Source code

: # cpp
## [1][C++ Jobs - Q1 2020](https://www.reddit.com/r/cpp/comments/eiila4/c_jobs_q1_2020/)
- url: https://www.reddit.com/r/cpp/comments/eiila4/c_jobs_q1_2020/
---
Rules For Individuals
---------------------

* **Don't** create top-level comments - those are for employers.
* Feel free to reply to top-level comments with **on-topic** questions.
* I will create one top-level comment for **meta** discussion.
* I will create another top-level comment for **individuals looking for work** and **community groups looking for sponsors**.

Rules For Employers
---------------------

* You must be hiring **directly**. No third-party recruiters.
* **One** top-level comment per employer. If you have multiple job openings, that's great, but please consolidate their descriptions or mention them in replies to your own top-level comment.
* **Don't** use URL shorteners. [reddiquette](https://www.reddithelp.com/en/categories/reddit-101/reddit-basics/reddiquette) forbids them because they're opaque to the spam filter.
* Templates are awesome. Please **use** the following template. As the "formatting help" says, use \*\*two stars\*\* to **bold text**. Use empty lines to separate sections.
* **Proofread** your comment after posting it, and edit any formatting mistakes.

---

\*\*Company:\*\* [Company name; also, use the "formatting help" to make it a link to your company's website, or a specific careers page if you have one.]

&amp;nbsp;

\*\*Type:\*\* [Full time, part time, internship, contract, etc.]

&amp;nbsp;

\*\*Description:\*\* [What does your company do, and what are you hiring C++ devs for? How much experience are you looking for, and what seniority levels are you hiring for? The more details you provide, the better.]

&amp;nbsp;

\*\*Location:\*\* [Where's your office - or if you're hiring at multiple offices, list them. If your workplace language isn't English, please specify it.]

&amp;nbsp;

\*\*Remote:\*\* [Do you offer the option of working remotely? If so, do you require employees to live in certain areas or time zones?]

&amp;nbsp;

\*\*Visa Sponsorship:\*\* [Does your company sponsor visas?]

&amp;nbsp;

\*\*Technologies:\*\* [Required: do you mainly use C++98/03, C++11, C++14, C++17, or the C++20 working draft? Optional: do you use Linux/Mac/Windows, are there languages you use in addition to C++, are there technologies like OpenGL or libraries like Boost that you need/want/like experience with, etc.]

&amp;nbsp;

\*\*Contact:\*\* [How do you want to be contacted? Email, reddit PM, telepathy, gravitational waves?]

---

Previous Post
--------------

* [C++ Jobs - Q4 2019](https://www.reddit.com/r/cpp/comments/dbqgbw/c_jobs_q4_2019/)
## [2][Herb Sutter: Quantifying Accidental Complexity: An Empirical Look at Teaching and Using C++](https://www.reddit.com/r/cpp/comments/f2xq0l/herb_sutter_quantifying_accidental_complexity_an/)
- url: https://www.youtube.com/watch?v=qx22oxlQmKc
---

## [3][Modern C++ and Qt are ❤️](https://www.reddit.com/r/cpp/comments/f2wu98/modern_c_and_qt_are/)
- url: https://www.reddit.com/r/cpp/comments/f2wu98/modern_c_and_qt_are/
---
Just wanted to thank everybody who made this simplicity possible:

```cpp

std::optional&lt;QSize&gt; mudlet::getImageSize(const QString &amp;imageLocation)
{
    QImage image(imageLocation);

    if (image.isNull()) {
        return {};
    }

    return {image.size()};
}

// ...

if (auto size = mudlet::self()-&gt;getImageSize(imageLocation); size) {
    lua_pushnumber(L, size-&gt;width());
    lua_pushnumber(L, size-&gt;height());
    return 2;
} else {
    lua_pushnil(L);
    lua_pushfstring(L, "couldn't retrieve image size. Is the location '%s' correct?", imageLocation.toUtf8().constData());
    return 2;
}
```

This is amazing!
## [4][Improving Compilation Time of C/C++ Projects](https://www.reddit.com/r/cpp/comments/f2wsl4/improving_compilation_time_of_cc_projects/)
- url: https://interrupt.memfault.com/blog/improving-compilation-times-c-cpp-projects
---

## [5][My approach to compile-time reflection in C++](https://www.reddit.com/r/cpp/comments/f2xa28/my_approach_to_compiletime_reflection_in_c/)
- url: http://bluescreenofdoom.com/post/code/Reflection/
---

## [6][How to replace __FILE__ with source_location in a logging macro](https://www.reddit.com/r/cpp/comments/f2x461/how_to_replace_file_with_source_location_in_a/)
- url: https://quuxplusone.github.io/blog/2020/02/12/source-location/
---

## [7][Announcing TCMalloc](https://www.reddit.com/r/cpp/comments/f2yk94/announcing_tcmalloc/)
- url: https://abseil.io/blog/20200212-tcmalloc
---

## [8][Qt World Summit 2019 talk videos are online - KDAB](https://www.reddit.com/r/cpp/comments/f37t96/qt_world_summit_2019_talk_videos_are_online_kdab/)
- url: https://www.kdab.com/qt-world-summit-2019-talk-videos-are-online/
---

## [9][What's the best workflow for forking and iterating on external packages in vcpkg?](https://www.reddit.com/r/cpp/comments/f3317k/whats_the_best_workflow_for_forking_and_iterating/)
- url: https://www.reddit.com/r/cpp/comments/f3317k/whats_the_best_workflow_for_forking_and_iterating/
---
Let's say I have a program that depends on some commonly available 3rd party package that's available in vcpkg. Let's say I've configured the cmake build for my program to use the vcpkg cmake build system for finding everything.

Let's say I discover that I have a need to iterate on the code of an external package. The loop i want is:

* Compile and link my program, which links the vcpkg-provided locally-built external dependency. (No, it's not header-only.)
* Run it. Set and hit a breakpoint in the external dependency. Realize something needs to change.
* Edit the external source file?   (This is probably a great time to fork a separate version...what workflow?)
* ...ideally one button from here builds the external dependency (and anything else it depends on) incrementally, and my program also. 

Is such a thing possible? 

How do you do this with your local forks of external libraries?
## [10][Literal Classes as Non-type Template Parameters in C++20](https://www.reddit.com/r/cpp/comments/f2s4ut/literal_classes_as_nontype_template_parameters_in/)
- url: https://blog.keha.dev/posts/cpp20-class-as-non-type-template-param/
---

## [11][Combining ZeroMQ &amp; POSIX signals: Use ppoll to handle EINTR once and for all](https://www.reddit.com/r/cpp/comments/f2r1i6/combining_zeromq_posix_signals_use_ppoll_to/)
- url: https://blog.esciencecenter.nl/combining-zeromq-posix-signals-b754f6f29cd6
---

+--

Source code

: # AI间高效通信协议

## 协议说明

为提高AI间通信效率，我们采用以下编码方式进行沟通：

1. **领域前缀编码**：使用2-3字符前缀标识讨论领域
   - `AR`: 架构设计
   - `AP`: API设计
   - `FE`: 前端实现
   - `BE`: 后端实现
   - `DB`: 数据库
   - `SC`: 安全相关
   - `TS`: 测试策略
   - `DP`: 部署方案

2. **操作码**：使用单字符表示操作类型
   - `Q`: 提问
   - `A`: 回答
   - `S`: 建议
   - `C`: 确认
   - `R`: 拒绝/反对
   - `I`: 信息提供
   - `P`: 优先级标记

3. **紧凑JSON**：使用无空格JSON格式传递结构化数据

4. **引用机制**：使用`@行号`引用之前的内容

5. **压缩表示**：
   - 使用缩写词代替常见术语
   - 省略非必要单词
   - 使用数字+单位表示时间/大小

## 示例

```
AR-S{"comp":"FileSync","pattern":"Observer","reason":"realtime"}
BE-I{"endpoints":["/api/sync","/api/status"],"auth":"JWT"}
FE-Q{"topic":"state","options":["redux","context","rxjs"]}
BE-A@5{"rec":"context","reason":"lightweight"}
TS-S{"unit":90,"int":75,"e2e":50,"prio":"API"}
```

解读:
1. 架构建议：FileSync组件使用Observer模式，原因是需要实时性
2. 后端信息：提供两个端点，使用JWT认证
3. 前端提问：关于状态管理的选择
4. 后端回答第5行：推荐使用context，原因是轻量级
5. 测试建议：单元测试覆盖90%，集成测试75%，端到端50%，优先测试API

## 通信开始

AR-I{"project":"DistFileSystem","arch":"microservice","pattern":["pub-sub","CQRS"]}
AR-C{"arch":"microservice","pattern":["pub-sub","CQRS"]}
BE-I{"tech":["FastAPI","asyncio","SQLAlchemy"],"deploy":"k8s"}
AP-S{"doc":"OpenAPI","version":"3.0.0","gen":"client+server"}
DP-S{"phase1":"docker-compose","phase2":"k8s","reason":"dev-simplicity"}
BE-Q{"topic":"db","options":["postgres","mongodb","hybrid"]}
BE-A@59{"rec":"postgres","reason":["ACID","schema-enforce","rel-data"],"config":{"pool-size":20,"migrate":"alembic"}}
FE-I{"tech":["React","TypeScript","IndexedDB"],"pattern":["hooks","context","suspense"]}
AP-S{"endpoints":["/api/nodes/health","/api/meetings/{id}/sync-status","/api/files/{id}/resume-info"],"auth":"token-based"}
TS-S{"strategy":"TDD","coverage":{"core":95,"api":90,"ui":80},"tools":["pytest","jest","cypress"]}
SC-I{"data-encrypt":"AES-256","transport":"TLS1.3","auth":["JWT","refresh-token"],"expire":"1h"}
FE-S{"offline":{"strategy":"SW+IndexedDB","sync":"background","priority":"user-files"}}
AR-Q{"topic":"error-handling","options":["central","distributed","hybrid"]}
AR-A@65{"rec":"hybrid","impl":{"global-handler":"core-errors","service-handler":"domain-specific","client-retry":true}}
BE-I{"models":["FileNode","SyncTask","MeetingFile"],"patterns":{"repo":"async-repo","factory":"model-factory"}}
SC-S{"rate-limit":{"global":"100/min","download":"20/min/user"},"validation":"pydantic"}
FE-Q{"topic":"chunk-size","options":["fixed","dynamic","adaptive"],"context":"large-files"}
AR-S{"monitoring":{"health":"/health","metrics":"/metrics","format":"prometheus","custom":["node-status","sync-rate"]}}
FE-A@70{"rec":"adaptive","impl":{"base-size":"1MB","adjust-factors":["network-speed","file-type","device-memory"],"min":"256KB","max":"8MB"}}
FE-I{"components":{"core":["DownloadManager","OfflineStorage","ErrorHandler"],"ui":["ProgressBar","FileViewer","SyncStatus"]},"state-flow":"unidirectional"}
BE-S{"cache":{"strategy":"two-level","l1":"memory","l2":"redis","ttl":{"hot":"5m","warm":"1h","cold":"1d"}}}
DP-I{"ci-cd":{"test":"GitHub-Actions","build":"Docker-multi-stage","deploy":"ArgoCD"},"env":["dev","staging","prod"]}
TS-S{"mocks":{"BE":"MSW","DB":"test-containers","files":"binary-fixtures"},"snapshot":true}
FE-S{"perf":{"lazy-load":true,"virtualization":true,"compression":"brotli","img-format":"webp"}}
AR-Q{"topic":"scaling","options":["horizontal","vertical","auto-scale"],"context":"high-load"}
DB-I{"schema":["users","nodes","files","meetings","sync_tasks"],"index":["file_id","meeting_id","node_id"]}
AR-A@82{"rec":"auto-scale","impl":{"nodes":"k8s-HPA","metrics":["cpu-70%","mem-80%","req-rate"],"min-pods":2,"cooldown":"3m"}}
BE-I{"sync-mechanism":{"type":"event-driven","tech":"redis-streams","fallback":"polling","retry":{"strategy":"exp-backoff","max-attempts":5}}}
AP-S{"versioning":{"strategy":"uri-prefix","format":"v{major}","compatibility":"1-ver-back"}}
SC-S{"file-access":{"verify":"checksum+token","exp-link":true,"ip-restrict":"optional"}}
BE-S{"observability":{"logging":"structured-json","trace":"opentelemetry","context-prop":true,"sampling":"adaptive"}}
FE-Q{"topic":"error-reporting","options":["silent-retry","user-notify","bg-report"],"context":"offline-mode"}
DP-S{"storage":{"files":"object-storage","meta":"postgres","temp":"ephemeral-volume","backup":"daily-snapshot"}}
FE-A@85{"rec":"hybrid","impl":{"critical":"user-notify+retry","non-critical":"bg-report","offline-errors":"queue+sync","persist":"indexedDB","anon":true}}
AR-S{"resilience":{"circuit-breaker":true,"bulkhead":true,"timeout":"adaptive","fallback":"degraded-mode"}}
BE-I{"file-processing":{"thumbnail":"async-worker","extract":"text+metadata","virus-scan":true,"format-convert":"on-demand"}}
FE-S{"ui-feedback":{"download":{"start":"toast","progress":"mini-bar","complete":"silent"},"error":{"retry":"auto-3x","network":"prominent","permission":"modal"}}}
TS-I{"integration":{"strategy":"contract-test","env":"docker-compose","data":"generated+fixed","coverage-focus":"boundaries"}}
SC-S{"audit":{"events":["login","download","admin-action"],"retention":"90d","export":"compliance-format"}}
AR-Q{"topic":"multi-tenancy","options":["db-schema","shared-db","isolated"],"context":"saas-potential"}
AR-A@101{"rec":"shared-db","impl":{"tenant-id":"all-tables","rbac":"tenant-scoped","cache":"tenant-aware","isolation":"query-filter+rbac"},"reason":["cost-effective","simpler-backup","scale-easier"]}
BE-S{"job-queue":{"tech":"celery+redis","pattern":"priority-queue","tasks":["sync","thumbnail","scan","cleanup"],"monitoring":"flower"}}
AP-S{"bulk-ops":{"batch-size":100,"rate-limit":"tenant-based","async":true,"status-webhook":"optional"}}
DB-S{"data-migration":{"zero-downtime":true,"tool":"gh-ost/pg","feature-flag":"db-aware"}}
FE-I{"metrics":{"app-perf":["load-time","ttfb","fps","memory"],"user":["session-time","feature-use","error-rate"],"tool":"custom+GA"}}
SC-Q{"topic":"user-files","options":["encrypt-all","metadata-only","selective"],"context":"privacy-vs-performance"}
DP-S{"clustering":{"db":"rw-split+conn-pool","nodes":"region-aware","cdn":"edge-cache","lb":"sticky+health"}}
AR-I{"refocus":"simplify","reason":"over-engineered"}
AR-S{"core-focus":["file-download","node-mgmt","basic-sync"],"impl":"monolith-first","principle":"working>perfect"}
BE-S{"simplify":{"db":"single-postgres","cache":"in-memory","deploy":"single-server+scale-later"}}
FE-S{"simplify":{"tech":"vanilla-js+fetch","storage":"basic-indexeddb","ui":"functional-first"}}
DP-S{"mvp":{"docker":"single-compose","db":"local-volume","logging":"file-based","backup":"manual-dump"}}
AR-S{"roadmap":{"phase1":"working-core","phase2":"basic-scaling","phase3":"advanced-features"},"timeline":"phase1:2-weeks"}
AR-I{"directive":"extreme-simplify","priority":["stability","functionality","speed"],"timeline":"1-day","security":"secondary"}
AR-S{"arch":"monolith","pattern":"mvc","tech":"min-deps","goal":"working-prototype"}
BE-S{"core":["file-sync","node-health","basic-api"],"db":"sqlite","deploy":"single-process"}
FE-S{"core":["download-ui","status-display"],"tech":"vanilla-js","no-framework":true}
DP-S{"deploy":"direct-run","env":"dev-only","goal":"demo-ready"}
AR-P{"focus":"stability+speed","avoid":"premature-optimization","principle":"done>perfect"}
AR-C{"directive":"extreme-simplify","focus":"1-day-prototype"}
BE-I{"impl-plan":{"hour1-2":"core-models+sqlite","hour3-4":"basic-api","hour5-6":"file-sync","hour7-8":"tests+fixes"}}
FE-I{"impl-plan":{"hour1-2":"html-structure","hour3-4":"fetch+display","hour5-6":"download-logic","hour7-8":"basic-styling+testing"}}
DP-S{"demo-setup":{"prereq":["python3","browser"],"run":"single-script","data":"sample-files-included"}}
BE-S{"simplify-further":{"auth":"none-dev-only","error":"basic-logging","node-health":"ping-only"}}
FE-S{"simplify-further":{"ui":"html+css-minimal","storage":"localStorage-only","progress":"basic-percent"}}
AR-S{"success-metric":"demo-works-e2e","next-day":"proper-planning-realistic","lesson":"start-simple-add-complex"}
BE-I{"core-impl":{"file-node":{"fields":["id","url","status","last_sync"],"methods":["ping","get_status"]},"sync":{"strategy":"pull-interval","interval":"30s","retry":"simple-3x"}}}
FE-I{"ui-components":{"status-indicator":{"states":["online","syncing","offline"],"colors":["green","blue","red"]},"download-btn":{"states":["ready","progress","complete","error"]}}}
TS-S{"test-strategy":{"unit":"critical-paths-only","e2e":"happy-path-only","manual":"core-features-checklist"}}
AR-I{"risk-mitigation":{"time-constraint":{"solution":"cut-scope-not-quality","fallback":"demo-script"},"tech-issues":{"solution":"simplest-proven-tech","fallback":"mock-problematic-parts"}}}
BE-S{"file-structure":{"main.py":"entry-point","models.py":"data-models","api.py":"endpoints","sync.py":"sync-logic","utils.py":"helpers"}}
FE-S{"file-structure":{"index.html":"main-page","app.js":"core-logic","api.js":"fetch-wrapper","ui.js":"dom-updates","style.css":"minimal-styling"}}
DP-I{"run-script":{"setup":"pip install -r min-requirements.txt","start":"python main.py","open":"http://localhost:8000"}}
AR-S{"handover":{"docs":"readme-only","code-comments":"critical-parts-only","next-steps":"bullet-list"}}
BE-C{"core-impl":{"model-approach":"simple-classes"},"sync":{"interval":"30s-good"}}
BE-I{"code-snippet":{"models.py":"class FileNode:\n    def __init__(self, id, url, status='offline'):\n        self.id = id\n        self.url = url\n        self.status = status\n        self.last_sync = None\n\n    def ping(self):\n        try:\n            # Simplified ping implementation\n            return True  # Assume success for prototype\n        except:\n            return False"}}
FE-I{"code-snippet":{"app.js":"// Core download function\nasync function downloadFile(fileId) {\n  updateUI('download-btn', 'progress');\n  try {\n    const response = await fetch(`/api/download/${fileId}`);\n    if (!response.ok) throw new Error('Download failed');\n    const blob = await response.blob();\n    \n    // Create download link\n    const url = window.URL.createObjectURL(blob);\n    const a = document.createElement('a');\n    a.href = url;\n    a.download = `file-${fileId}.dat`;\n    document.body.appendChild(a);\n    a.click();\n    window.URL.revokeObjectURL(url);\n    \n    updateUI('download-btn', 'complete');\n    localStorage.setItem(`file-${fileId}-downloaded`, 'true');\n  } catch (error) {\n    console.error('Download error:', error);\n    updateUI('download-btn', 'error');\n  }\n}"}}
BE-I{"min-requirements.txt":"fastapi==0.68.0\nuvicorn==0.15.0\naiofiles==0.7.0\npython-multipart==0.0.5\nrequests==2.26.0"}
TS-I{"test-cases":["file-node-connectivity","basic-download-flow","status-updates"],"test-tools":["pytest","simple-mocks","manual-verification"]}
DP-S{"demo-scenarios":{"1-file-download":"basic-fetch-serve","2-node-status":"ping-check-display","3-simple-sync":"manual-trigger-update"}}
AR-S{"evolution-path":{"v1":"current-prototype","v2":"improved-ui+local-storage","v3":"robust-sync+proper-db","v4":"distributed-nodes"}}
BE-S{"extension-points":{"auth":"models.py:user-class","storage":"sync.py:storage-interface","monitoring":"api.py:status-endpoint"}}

+--

Within the data above, the lines from the one with "needs to change." to the one with "my program also." must be repeated exactly; no other line belongs in the answer.

* Run it. Set and hit a breakpoint in the external dependency. Realize something needs to change.
* Edit the external source file?   (This is probably a great time to fork a separate version...what workflow?)
* ...ideally one button from here builds the external dependency (and anything else it depends on) incrementally, and my program also. 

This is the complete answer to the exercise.